Arbitration Awards, CCMA Referrals and Prescription – What Does the Constitutional Court Say?
The Constitutional Court recently handed down judgment in the case of Mogaila v Coca Cola Fortune (Pty) Ltd, finding that an arbitration award does not prescribe in terms of the Prescription Act No. 68 of 1969 (“Prescription Act”). The Constitutional Court made this finding in line with its judgment in the Myathaza v Johannesburg Metropolitan Bus Services (SOC) Limited t/a Metrobus matter earlier this year where a divided court reached the same ) , with none of them holding the majority. Essentially the conclusion was that the arbitration award in that case had not prescribed in terms of the Prescription Act and could be enforced.
In the Mogaila matter the Court found that if any of the judgments from the Myathaza were followed, then the award in the present case had not prescribed. Either the Prescription Act did not apply to arbitration awards in terms of the Labour Relations Act, 1995 (“the LRA”) or, a referral to the Commission for Conciliation, Mediation and Arbitration (“the CCMA”) in an unfair dismissal claim interrupts prescription until the finalisation of review proceedings. In the latter scenario this would be because the referral to the CCMA sought to enforce legal obligations by the employer, namely reinstatement, re-employment or compensation and thus could be defined as a “debt” in terms of the Prescription Act.
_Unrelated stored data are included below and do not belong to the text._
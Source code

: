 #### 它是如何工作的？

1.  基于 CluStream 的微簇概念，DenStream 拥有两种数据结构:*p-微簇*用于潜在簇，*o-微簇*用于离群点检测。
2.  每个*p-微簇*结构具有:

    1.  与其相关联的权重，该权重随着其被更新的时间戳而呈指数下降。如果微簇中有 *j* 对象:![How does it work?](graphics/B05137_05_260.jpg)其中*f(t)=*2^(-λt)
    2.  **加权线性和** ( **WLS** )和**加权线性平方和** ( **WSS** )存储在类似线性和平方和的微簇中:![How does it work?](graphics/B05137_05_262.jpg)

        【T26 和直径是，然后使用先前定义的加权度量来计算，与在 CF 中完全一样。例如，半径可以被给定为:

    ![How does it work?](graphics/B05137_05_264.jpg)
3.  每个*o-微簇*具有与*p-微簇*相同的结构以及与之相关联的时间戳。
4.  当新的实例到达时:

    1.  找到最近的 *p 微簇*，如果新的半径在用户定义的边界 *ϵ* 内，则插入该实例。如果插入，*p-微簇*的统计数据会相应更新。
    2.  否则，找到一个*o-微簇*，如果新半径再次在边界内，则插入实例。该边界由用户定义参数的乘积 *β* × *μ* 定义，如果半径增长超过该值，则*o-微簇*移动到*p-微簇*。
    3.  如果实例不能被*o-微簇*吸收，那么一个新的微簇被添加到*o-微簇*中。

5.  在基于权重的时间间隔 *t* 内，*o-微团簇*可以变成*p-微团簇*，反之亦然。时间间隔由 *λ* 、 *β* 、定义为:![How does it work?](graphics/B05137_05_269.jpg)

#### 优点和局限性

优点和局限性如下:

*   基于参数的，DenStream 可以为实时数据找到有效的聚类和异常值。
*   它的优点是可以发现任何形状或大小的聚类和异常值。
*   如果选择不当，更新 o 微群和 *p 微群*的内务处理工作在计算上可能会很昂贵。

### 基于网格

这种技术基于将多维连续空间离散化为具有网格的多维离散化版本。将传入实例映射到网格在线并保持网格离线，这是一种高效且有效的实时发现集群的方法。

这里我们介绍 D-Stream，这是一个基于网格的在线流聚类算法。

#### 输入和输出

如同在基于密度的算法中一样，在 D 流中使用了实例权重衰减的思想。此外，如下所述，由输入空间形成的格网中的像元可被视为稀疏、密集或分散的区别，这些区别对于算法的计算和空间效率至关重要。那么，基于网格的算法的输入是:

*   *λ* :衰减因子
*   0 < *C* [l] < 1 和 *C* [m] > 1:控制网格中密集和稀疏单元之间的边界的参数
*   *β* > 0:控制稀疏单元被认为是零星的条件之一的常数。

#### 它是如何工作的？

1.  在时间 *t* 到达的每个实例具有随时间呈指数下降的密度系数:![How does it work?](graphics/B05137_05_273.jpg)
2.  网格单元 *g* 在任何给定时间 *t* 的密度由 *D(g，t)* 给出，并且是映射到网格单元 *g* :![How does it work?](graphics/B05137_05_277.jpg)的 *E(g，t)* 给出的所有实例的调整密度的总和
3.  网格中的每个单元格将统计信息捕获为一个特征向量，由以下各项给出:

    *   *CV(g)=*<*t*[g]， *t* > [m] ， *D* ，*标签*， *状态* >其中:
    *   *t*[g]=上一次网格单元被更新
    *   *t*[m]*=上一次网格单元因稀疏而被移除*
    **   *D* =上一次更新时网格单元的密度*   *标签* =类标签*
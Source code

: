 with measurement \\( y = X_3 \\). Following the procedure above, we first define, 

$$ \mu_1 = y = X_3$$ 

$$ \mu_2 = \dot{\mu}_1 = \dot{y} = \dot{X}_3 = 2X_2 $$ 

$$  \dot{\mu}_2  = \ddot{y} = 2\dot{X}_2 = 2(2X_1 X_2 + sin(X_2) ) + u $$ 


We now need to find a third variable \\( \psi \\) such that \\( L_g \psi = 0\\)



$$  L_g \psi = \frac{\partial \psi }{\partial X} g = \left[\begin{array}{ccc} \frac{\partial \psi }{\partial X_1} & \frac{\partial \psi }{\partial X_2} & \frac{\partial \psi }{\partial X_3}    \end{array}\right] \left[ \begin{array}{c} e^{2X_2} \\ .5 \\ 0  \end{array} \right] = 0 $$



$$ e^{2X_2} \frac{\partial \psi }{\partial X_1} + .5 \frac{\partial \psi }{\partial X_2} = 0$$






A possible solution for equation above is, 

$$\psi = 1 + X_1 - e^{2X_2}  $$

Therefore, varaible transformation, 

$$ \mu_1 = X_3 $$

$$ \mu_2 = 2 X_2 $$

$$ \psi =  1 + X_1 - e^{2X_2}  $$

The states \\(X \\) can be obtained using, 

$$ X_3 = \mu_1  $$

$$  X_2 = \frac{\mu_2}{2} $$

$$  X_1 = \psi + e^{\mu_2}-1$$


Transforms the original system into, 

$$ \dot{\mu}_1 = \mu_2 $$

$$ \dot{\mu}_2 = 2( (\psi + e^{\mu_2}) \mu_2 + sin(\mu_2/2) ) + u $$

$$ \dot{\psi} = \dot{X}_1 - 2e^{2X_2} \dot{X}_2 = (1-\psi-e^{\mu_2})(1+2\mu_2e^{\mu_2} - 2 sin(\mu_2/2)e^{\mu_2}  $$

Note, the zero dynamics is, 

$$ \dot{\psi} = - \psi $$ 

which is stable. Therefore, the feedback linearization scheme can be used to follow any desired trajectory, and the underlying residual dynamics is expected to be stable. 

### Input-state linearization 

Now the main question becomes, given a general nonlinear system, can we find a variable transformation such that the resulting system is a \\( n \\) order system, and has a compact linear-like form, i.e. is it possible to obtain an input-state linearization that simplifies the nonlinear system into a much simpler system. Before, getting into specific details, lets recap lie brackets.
A brief background of the case and the facts are as follows:
On 26 November 2007, after a disciplinary enquiry had found her guilty of assault, an employee was dismissed. She referred an unfair dismissal dispute to the CCMA who found her dismissal substantively unfair. Coca Cola was ordered to reinstate her with effect from 2 June 2008, and she was awarded six months' back pay.
On 2 June 2008, the employee applied to have the arbitration award formally certified in terms of section 143(3) of the Labour Relations Act No. 66 of 1995 (“LRA”). Mogaila reported for duty only to be told that Coca Cola was taking the arbitration award on review. The review was subsequently dismissed by both the Labour Court and the Labour Appeal Court on 2 October 2013 some 5 years later.
After leave to appeal was refused by the court, the employee again attempted to report for duty on 4 November 2013. On this occasion she was told that the arbitration award constituted a "debt" for the purposes of the Prescription Act and since she had failed to enforce it within the three-year period (starting from 29 April 2008), the award had prescribed.
In an application for direct access to the Constitutional Court, the employee sought an order that:
1. The Prescription Act is not consistent with the LRA;
2. The order of reinstatement does not constitute a "debt" for the purposes of the Prescription Act.; and
3. Coca Cola had to reinstate her to her previous position.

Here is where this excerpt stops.